SUPPLIED RECORDS:
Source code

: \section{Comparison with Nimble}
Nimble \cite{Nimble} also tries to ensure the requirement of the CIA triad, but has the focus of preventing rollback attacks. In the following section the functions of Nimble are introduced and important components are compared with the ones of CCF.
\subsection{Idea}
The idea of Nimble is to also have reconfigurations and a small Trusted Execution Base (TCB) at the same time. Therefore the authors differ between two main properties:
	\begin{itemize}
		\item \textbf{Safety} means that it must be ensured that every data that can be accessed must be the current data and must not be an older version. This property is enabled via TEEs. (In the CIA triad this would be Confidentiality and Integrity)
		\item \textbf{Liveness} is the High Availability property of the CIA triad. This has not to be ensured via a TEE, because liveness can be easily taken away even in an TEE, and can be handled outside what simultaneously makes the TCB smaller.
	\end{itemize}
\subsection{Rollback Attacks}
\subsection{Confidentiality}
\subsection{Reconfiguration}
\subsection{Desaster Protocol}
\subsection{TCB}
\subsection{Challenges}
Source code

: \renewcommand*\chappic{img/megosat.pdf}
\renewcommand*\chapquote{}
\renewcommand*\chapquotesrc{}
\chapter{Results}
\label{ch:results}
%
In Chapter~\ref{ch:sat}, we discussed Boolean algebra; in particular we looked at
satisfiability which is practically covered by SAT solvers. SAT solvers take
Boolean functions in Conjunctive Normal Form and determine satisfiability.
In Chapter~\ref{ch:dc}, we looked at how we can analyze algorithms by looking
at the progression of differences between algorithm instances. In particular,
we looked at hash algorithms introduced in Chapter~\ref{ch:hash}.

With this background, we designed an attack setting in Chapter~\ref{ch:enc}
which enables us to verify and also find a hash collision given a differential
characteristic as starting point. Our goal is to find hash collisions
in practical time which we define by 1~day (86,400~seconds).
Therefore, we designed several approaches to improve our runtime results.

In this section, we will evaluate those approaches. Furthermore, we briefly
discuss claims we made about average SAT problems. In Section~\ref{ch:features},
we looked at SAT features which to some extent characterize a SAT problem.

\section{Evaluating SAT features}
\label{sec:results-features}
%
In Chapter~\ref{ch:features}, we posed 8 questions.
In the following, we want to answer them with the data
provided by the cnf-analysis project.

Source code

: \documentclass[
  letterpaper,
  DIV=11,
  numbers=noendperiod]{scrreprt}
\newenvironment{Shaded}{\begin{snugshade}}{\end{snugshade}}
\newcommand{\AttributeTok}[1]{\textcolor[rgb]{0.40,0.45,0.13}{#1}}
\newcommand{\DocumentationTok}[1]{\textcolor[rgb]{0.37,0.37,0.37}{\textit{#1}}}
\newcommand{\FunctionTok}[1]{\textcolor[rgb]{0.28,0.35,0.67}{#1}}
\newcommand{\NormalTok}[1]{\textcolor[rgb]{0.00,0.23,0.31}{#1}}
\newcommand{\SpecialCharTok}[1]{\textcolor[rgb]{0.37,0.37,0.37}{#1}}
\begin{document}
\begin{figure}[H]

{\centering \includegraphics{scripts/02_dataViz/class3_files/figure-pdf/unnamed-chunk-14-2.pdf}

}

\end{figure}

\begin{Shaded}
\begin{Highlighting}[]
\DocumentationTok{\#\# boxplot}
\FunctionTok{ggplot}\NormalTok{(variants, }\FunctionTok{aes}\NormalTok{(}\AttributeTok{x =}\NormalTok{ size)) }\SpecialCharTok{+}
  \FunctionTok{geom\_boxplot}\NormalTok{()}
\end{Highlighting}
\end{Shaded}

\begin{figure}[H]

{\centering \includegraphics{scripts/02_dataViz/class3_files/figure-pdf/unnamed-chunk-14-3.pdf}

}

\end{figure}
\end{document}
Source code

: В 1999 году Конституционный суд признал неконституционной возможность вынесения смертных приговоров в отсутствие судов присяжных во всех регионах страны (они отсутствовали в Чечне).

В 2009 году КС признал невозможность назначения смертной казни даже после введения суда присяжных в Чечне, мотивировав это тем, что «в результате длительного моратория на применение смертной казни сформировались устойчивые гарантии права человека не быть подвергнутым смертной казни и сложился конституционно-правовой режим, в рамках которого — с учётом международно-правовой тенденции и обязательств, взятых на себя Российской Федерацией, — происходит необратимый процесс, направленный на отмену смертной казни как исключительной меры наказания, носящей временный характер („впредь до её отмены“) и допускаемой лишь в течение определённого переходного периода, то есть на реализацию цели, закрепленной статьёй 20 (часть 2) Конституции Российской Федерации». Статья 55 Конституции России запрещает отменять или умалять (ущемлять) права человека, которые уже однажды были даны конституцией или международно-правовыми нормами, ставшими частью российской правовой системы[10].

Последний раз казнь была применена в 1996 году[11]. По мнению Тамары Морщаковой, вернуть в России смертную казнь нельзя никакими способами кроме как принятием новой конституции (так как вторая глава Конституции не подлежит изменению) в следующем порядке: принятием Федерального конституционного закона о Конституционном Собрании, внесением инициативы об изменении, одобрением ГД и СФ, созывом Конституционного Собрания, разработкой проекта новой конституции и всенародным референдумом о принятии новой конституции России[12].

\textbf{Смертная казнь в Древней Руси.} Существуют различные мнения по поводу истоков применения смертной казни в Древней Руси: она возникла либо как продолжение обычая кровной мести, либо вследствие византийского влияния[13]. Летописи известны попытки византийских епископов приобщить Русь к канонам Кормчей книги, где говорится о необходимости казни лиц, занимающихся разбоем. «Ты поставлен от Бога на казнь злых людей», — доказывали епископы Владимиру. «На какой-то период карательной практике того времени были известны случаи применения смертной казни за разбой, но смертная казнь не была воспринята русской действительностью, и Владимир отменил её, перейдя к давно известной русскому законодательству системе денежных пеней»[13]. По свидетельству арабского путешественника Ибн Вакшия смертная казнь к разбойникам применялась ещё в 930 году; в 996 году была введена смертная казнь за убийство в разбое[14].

TRY IT: Write out an exact copy of every record shown above.

FINAL ANSWER:
Source code

: \section{Comparison with Nimble}
Nimble \cite{Nimble} also tries to ensure the requirement of the CIA triad, but has the focus of preventing rollback attacks. In the following section the functions of Nimble are introduced and important components are compared with the ones of CCF.
\subsection{Idea}
The idea of Nimble is to also have reconfigurations and a small Trusted Execution Base (TCB) at the same time. Therefore the authors differ between two main properties:
	\begin{itemize}
		\item \textbf{Safety} means that it must be ensured that every data that can be accessed must be the current data and must not be an older version. This property is enabled via TEEs. (In the CIA triad this would be Confidentiality and Integrity)
		\item \textbf{Liveness} is the High Availability property of the CIA triad. This has not to be ensured via a TEE, because liveness can be easily taken away even in an TEE, and can be handled outside what simultaneously makes the TCB smaller.
	\end{itemize}
\subsection{Rollback Attacks}
\subsection{Confidentiality}
\subsection{Reconfiguration}
\subsection{Desaster Protocol}
\subsection{TCB}
\subsection{Challenges}
Source code

: \renewcommand*\chappic{img/megosat.pdf}
\renewcommand*\chapquote{}
\renewcommand*\chapquotesrc{}
\chapter{Results}
\label{ch:results}
%
In Chapter~\ref{ch:sat}, we discussed Boolean algebra; in particular we looked at
satisfiability which is practically covered by SAT solvers. SAT solvers take
Boolean functions in Conjunctive Normal Form and determine satisfiability.
In Chapter~\ref{ch:dc}, we looked at how we can analyze algorithms by looking
at the progression of differences between algorithm instances. In particular,
we looked at hash algorithms introduced in Chapter~\ref{ch:hash}.

With this background, we designed an attack setting in Chapter~\ref{ch:enc}
which enables us to verify and also find a hash collision given a differential
characteristic as starting point. Our goal is to find hash collisions
in practical time which we define by 1~day (86,400~seconds).
Therefore, we designed several approaches to improve our runtime results.

In this section, we will evaluate those approaches. Furthermore, we briefly
discuss claims we made about average SAT problems. In Section~\ref{ch:features},
we looked at SAT features which to some extent characterize a SAT problem.

\section{Evaluating SAT features}
\label{sec:results-features}
%
In Chapter~\ref{ch:features}, we posed 8 questions.
In the following, we want to answer them with the data
provided by the cnf-analysis project.

Source code

: \documentclass[
  letterpaper,
  DIV=11,
  numbers=noendperiod]{scrreprt}
\newenvironment{Shaded}{\begin{snugshade}}{\end{snugshade}}
\newcommand{\AttributeTok}[1]{\textcolor[rgb]{0.40,0.45,0.13}{#1}}
\newcommand{\DocumentationTok}[1]{\textcolor[rgb]{0.37,0.37,0.37}{\textit{#1}}}
\newcommand{\FunctionTok}[1]{\textcolor[rgb]{0.28,0.35,0.67}{#1}}
\newcommand{\NormalTok}[1]{\textcolor[rgb]{0.00,0.23,0.31}{#1}}
\newcommand{\SpecialCharTok}[1]{\textcolor[rgb]{0.37,0.37,0.37}{#1}}
\begin{document}
\begin{figure}[H]

{\centering \includegraphics{scripts/02_dataViz/class3_files/figure-pdf/unnamed-chunk-14-2.pdf}

}

\end{figure}

\begin{Shaded}
\begin{Highlighting}[]
\DocumentationTok{\#\# boxplot}
\FunctionTok{ggplot}\NormalTok{(variants, }\FunctionTok{aes}\NormalTok{(}\AttributeTok{x =}\NormalTok{ size)) }\SpecialCharTok{+}
  \FunctionTok{geom\_boxplot}\NormalTok{()}
\end{Highlighting}
\end{Shaded}

\begin{figure}[H]

{\centering \includegraphics{scripts/02_dataViz/class3_files/figure-pdf/unnamed-chunk-14-3.pdf}

}

\end{figure}
\end{document}
Source code

: В 1999 году Конституционный суд признал неконституционной возможность вынесения смертных приговоров в отсутствие судов присяжных во всех регионах страны (они отсутствовали в Чечне).

В 2009 году КС признал невозможность назначения смертной казни даже после введения суда присяжных в Чечне, мотивировав это тем, что «в результате длительного моратория на применение смертной казни сформировались устойчивые гарантии права человека не быть подвергнутым смертной казни и сложился конституционно-правовой режим, в рамках которого — с учётом международно-правовой тенденции и обязательств, взятых на себя Российской Федерацией, — происходит необратимый процесс, направленный на отмену смертной казни как исключительной меры наказания, носящей временный характер („впредь до её отмены“) и допускаемой лишь в течение определённого переходного периода, то есть на реализацию цели, закрепленной статьёй 20 (часть 2) Конституции Российской Федерации». Статья 55 Конституции России запрещает отменять или умалять (ущемлять) права человека, которые уже однажды были даны конституцией или международно-правовыми нормами, ставшими частью российской правовой системы[10].

Последний раз казнь была применена в 1996 году[11]. По мнению Тамары Морщаковой, вернуть в России смертную казнь нельзя никакими способами кроме как принятием новой конституции (так как вторая глава Конституции не подлежит изменению) в следующем порядке: принятием Федерального конституционного закона о Конституционном Собрании, внесением инициативы об изменении, одобрением ГД и СФ, созывом Конституционного Собрания, разработкой проекта новой конституции и всенародным референдумом о принятии новой конституции России[12].

\textbf{Смертная казнь в Древней Руси.} Существуют различные мнения по поводу истоков применения смертной казни в Древней Руси: она возникла либо как продолжение обычая кровной мести, либо вследствие византийского влияния[13]. Летописи известны попытки византийских епископов приобщить Русь к канонам Кормчей книги, где говорится о необходимости казни лиц, занимающихся разбоем. «Ты поставлен от Бога на казнь злых людей», — доказывали епископы Владимиру. «На какой-то период карательной практике того времени были известны случаи применения смертной казни за разбой, но смертная казнь не была воспринята русской действительностью, и Владимир отменил её, перейдя к давно известной русскому законодательству системе денежных пеней»[13]. По свидетельству арабского путешественника Ибн Вакшия смертная казнь к разбойникам применялась ещё в 930 году; в 996 году была введена смертная казнь за убийство в разбое[14].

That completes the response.